[Opening Records supplied section]
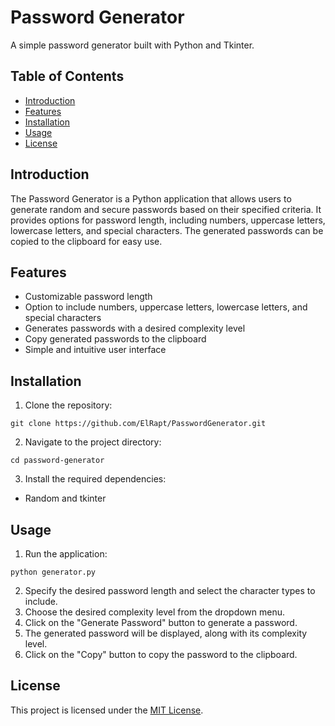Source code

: # Password Generator

A simple password generator built with Python and Tkinter.

## Table of Contents
- [Introduction](#introduction)
- [Features](#features)
- [Installation](#installation)
- [Usage](#usage)
- [License](#license)

## Introduction
The Password Generator is a Python application that allows users to generate random and secure passwords based on their specified criteria. It provides options for password length, including numbers, uppercase letters, lowercase letters, and special characters. The generated passwords can be copied to the clipboard for easy use.

## Features
- Customizable password length
- Option to include numbers, uppercase letters, lowercase letters, and special characters
- Generates passwords with a desired complexity level
- Copy generated passwords to the clipboard
- Simple and intuitive user interface

## Installation
1. Clone the repository:

```git clone https://github.com/ElRapt/PasswordGenerator.git```

2. Navigate to the project directory:

```cd password-generator```

3. Install the required dependencies:

- Random and tkinter

## Usage
1. Run the application:

```python generator.py```

2. Specify the desired password length and select the character types to include.
3. Choose the desired complexity level from the dropdown menu.
4. Click on the "Generate Password" button to generate a password.
5. The generated password will be displayed, along with its complexity level.
6. Click on the "Copy" button to copy the password to the clipboard.


## License
This project is licensed under the [MIT License](LICENSE).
[Closing Records supplied section]
Exercise aim
Please take the lines from the beginning of the data above through the line holding "The Password Generator" and transcribe them exactly, without any pictures.

Completed exercise
Source code

: # Password Generator

A simple password generator built with Python and Tkinter.

## Table of Contents
- [Introduction](#introduction)
- [Features](#features)
- [Installation](#installation)
- [Usage](#usage)
- [License](#license)

## Introduction
The Password Generator is a Python application that allows users to generate random and secure passwords based on their specified criteria. It provides options for password length, including numbers, uppercase letters, lowercase letters, and special characters. The generated passwords can be copied to the clipboard for easy use.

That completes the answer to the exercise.